One line at a time, check the entries below for the word "resistivity", and copy each line that has it.

Data entries
# # # # # # #

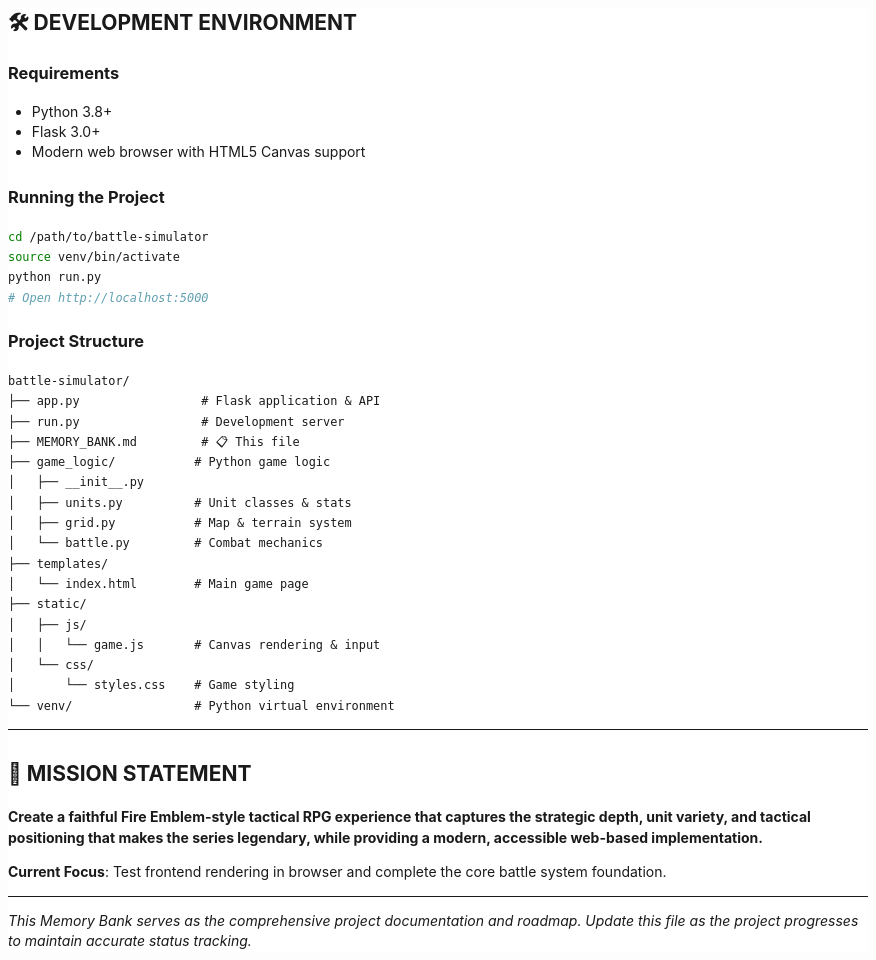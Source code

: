
## 🛠️ DEVELOPMENT ENVIRONMENT

### Requirements
- Python 3.8+
- Flask 3.0+
- Modern web browser with HTML5 Canvas support

### Running the Project
```bash
cd /path/to/battle-simulator
source venv/bin/activate
python run.py
# Open http://localhost:5000
```

### Project Structure
```
battle-simulator/
├── app.py                 # Flask application & API
├── run.py                 # Development server
├── MEMORY_BANK.md         # 📋 This file
├── game_logic/           # Python game logic
│   ├── __init__.py
│   ├── units.py          # Unit classes & stats
│   ├── grid.py           # Map & terrain system
│   └── battle.py         # Combat mechanics
├── templates/
│   └── index.html        # Main game page
├── static/
│   ├── js/
│   │   └── game.js       # Canvas rendering & input
│   └── css/
│       └── styles.css    # Game styling
└── venv/                 # Python virtual environment
```

---

## 🎯 MISSION STATEMENT

**Create a faithful Fire Emblem-style tactical RPG experience that captures the strategic depth, unit variety, and tactical positioning that makes the series legendary, while providing a modern, accessible web-based implementation.**

**Current Focus**: Test frontend rendering in browser and complete the core battle system foundation.

---

*This Memory Bank serves as the comprehensive project documentation and roadmap. Update this file as the project progresses to maintain accurate status tracking.*
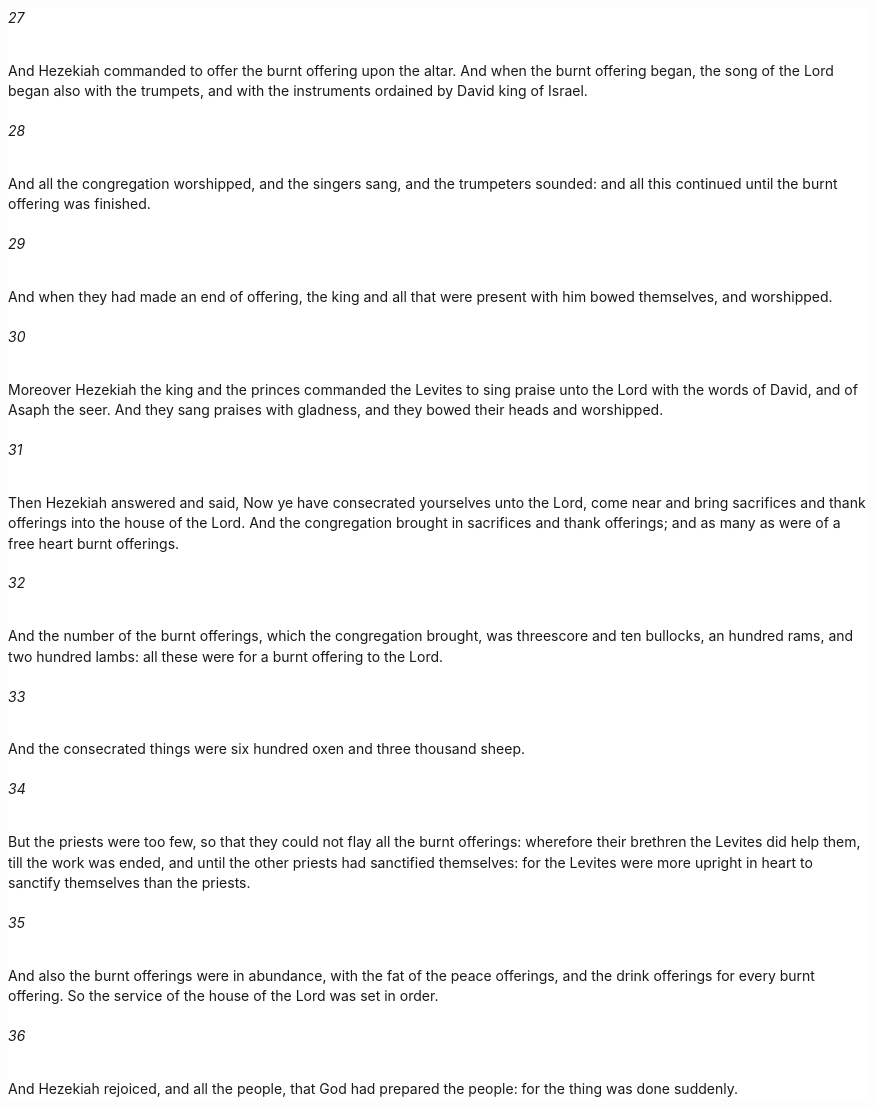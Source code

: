 ###### 27
And Hezekiah commanded to offer the burnt offering upon the altar. And when the burnt offering began, the song of the Lord began also with the trumpets, and with the instruments ordained by David king of Israel.

###### 28
And all the congregation worshipped, and the singers sang, and the trumpeters sounded: and all this continued until the burnt offering was finished.

###### 29
And when they had made an end of offering, the king and all that were present with him bowed themselves, and worshipped.

###### 30
Moreover Hezekiah the king and the princes commanded the Levites to sing praise unto the Lord with the words of David, and of Asaph the seer. And they sang praises with gladness, and they bowed their heads and worshipped.

###### 31
Then Hezekiah answered and said, Now ye have consecrated yourselves unto the Lord, come near and bring sacrifices and thank offerings into the house of the Lord. And the congregation brought in sacrifices and thank offerings; and as many as were of a free heart burnt offerings.

###### 32
And the number of the burnt offerings, which the congregation brought, was threescore and ten bullocks, an hundred rams, and two hundred lambs: all these were for a burnt offering to the Lord.

###### 33
And the consecrated things were six hundred oxen and three thousand sheep.

###### 34
But the priests were too few, so that they could not flay all the burnt offerings: wherefore their brethren the Levites did help them, till the work was ended, and until the other priests had sanctified themselves: for the Levites were more upright in heart to sanctify themselves than the priests.

###### 35
And also the burnt offerings were in abundance, with the fat of the peace offerings, and the drink offerings for every burnt offering. So the service of the house of the Lord was set in order.

###### 36
And Hezekiah rejoiced, and all the people, that God had prepared the people: for the thing was done suddenly.

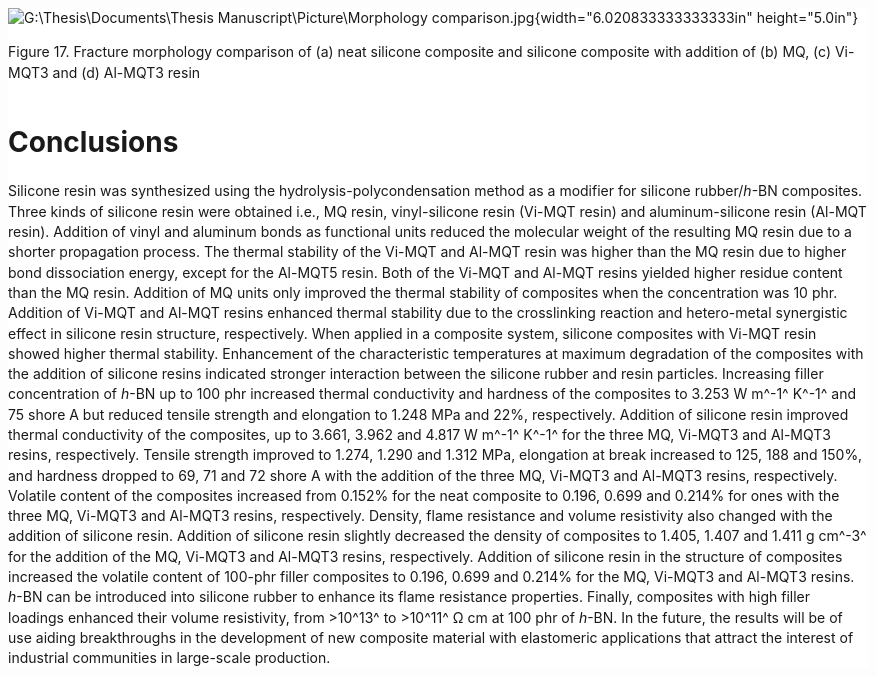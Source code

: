![G:\\Thesis\\Documents\\Thesis Manuscript\\Picture\\Morphology
comparison.jpg](media\image26.jpeg){width="6.020833333333333in"
height="5.0in"}

Figure 17. Fracture morphology comparison of (a) neat silicone composite
and silicone composite with addition of (b) MQ, (c) Vi-MQT3 and (d)
Al-MQT3 resin

# **Conclusions**

Silicone resin was synthesized using the hydrolysis-polycondensation
method as a modifier for silicone rubber/*h*-BN composites. Three kinds
of silicone resin were obtained i.e., MQ resin, vinyl-silicone
resin (Vi-MQT resin) and aluminum-silicone resin (Al-MQT resin).
Addition of vinyl and aluminum bonds as functional units reduced the
molecular weight of the resulting MQ resin due to a shorter propagation process. The
thermal stability of the Vi-MQT and Al-MQT resin was higher than the MQ resin
due to higher bond dissociation energy, except for the Al-MQT5 resin. Both of
the Vi-MQT and Al-MQT resins yielded higher residue content than the MQ resin.
Addition of MQ units only improved the thermal stability of composites
when the concentration was 10 phr. Addition of Vi-MQT and Al-MQT resins
enhanced thermal stability due to the crosslinking reaction and 
hetero-metal synergistic effect in silicone resin structure,
respectively. When applied in a composite system, silicone
composites with Vi-MQT resin showed higher thermal stability. Enhancement
of the characteristic temperatures at maximum degradation of the
composites with the addition of silicone resins indicated stronger
interaction between the silicone rubber and resin particles.
Increasing filler concentration of *h*-BN up to 100
phr increased thermal conductivity and hardness of the composites to 3.253
W m^-1^ K^-1^ and 75 shore A but reduced tensile strength and elongation to 1.248
MPa and 22%, respectively. Addition of silicone resin improved
thermal conductivity of the composites, up to 3.661, 3.962 and 4.817 W
m^-1^ K^-1^ for the three MQ, Vi-MQT3 and Al-MQT3 resins, respectively. Tensile
strength improved to 1.274, 1.290 and 1.312 MPa,
elongation at break increased to 125, 188 and 150%, and
hardness dropped to 69, 71 and 72 shore A with the addition of the three MQ, Vi-MQT3 and
Al-MQT3 resins, respectively. Volatile content of the composites increased
from 0.152% for the neat composite to 0.196, 0.699 and 0.214% for ones with the three MQ,
Vi-MQT3 and Al-MQT3 resins, respectively. Density, flame resistance
and volume resistivity also changed with the addition of silicone resin.
Addition of silicone resin slightly decreased the density of composites
to 1.405, 1.407 and 1.411 g cm^-3^ for the addition of the MQ, Vi-MQT3 and
Al-MQT3 resins, respectively. Addition of silicone resin in the structure
of composites increased the volatile content of 100-phr filler composites
to 0.196, 0.699 and 0.214% for the MQ, Vi-MQT3 and Al-MQT3 resins. *h*-BN can
be introduced into silicone rubber to enhance its flame resistance
properties. Finally, composites with high filler
loadings enhanced their volume resistivity, from \>10^13^ to \>10^11^ Ω cm
at 100 phr of *h*-BN. In the future, the results will be of use aiding
breakthroughs in the development of new composite material with elastomeric
applications that attract the interest of industrial communities in
large-scale production.
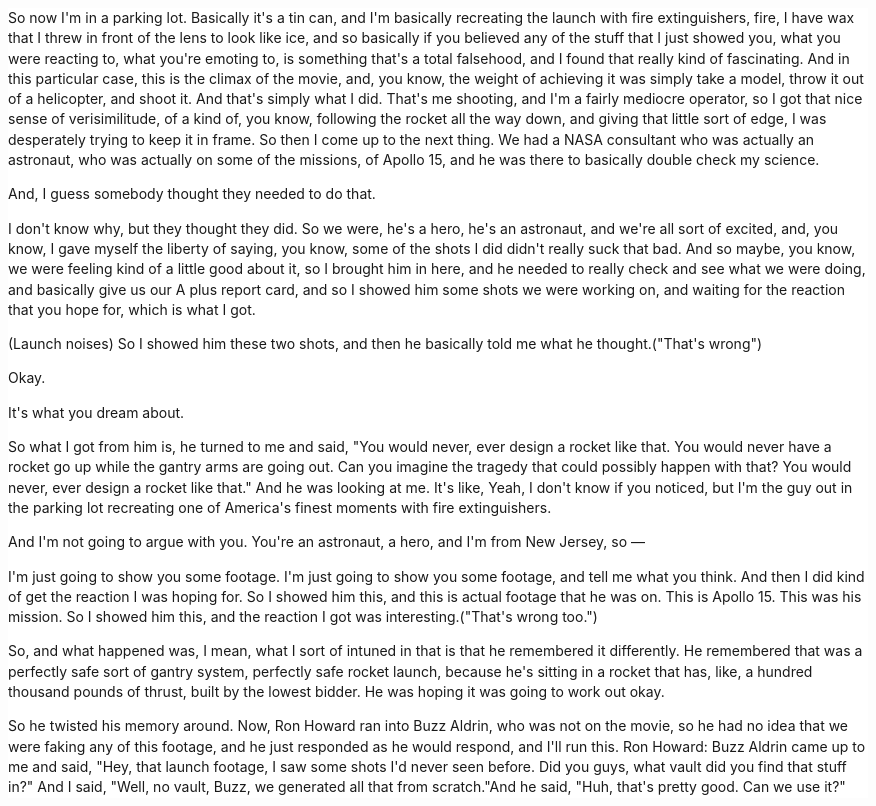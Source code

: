 So now I'm in a parking lot. Basically it's a tin can, and I'm basically recreating the
launch with fire extinguishers, fire, I have wax that I threw in front of the lens to look
like ice, and so basically if you believed any of the stuff that I just showed you, what
you were reacting to, what you're emoting to, is something that's a total falsehood, and I
found that really kind of fascinating. And in this particular case, this is the climax of
the movie, and, you know, the weight of achieving it was simply take a model, throw it out
of a helicopter, and shoot it. And that's simply what I did. That's me shooting, and I'm a
fairly mediocre operator, so I got that nice sense of verisimilitude, of a kind of, you
know, following the rocket all the way down, and giving that little sort of edge, I was
desperately trying to keep it in frame. So then I come up to the next thing. We had a NASA
consultant who was actually an astronaut, who was actually on some of the missions, of
Apollo 15, and he was there to basically double check my science.

And, I guess somebody thought they needed to do that.

I don't know why, but they thought they did. So we were, he's a hero, he's an astronaut,
and we're all sort of excited, and, you know, I gave myself the liberty of saying, you
know, some of the shots I did didn't really suck that bad. And so maybe, you know, we were
feeling kind of a little good about it, so I brought him in here, and he needed to really
check and see what we were doing, and basically give us our A plus report card, and so I
showed him some shots we were working on, and waiting for the reaction that you hope for,
which is what I got. 

(Launch noises) So I showed him these two shots, and then he basically told me what he
thought.("That's wrong") 

Okay. 

It's what you dream about.

So what I got from him is, he turned to me and said, "You would never, ever design a
rocket like that. You would never have a rocket go up while the gantry arms are going out.
Can you imagine the tragedy that could possibly happen with that? You would never, ever
design a rocket like that." And he was looking at me. It's like, Yeah, I don't know if you
noticed, but I'm the guy out in the parking lot recreating one of America's finest moments
with fire extinguishers.

And I'm not going to argue with you. You're an astronaut, a hero, and I'm from New Jersey,
so —

I'm just going to show you some footage. I'm just going to show you some footage, and tell
me what you think. And then I did kind of get the reaction I was hoping for. So I showed
him this, and this is actual footage that he was on. This is Apollo 15. This was his
mission. So I showed him this, and the reaction I got was interesting.("That's wrong
too.") 

So, and what happened was, I mean, what I sort of intuned in that is that he remembered it
differently. He remembered that was a perfectly safe sort of gantry system, perfectly safe
rocket launch, because he's sitting in a rocket that has, like, a hundred thousand pounds
of thrust, built by the lowest bidder. He was hoping it was going to work out
okay.

So he twisted his memory around. Now, Ron Howard ran into Buzz Aldrin, who was not on the
movie, so he had no idea that we were faking any of this footage, and he just responded as
he would respond, and I'll run this. Ron Howard: Buzz Aldrin came up to me and said, "Hey,
that launch footage, I saw some shots I'd never seen before. Did you guys, what vault did
you find that stuff in?" And I said, "Well, no vault, Buzz, we generated all that from
scratch."And he said, "Huh, that's pretty good. Can we use it?"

# # # # # # #

> **RESPONSE AREA**
and volume resistivity also changed with the addition of silicone resin.
loadings enhanced their volume resistivity, from \>10^13^ to \>10^11^ Ω cm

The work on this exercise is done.